** Opening Task inputs block **
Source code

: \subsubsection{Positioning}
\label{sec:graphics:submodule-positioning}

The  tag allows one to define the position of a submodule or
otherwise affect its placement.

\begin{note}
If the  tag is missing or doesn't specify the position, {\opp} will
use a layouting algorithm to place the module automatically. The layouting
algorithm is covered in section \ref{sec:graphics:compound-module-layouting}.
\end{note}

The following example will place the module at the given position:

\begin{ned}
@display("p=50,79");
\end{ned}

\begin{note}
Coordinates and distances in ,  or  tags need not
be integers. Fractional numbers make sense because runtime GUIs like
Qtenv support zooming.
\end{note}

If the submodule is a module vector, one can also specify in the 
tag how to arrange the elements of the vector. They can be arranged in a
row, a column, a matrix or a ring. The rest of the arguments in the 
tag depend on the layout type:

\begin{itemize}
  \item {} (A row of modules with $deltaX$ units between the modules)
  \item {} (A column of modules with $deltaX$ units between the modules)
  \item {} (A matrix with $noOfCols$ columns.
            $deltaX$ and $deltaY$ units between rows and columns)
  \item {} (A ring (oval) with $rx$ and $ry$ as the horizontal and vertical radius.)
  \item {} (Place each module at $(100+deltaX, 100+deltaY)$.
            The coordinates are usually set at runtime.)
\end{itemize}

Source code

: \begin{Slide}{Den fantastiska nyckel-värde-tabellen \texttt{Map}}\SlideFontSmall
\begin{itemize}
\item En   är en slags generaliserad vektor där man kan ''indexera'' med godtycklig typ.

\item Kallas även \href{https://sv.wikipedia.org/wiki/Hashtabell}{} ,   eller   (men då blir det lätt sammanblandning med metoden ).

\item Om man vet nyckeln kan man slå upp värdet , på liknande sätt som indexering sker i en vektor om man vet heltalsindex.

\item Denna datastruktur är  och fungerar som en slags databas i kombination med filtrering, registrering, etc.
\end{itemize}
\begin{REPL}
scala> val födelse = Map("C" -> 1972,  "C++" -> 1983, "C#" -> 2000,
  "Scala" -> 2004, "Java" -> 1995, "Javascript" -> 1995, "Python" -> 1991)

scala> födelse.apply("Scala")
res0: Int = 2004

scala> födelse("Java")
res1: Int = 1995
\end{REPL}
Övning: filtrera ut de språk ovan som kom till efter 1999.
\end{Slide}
** Closing Task inputs block **
• Instructions for the task:
The full set of entries above should be given again exactly.

• Answer to this problem:
Source code

: \subsubsection{Positioning}
\label{sec:graphics:submodule-positioning}

The  tag allows one to define the position of a submodule or
otherwise affect its placement.

\begin{note}
If the  tag is missing or doesn't specify the position, {\opp} will
use a layouting algorithm to place the module automatically. The layouting
algorithm is covered in section \ref{sec:graphics:compound-module-layouting}.
\end{note}

The following example will place the module at the given position:

\begin{ned}
@display("p=50,79");
\end{ned}

\begin{note}
Coordinates and distances in ,  or  tags need not
be integers. Fractional numbers make sense because runtime GUIs like
Qtenv support zooming.
\end{note}

If the submodule is a module vector, one can also specify in the 
tag how to arrange the elements of the vector. They can be arranged in a
row, a column, a matrix or a ring. The rest of the arguments in the 
tag depend on the layout type:

\begin{itemize}
  \item {} (A row of modules with $deltaX$ units between the modules)
  \item {} (A column of modules with $deltaX$ units between the modules)
  \item {} (A matrix with $noOfCols$ columns.
            $deltaX$ and $deltaY$ units between rows and columns)
  \item {} (A ring (oval) with $rx$ and $ry$ as the horizontal and vertical radius.)
  \item {} (Place each module at $(100+deltaX, 100+deltaY)$.
            The coordinates are usually set at runtime.)
\end{itemize}

Source code

: \begin{Slide}{Den fantastiska nyckel-värde-tabellen \texttt{Map}}\SlideFontSmall
\begin{itemize}
\item En   är en slags generaliserad vektor där man kan ''indexera'' med godtycklig typ.

\item Kallas även \href{https://sv.wikipedia.org/wiki/Hashtabell}{} ,   eller   (men då blir det lätt sammanblandning med metoden ).

\item Om man vet nyckeln kan man slå upp värdet , på liknande sätt som indexering sker i en vektor om man vet heltalsindex.

\item Denna datastruktur är  och fungerar som en slags databas i kombination med filtrering, registrering, etc.
\end{itemize}
\begin{REPL}
scala> val födelse = Map("C" -> 1972,  "C++" -> 1983, "C#" -> 2000,
  "Scala" -> 2004, "Java" -> 1995, "Javascript" -> 1995, "Python" -> 1991)

scala> födelse.apply("Scala")
res0: Int = 2004

scala> födelse("Java")
res1: Int = 1995
\end{REPL}
Övning: filtrera ut de språk ovan som kom till efter 1999.
\end{Slide}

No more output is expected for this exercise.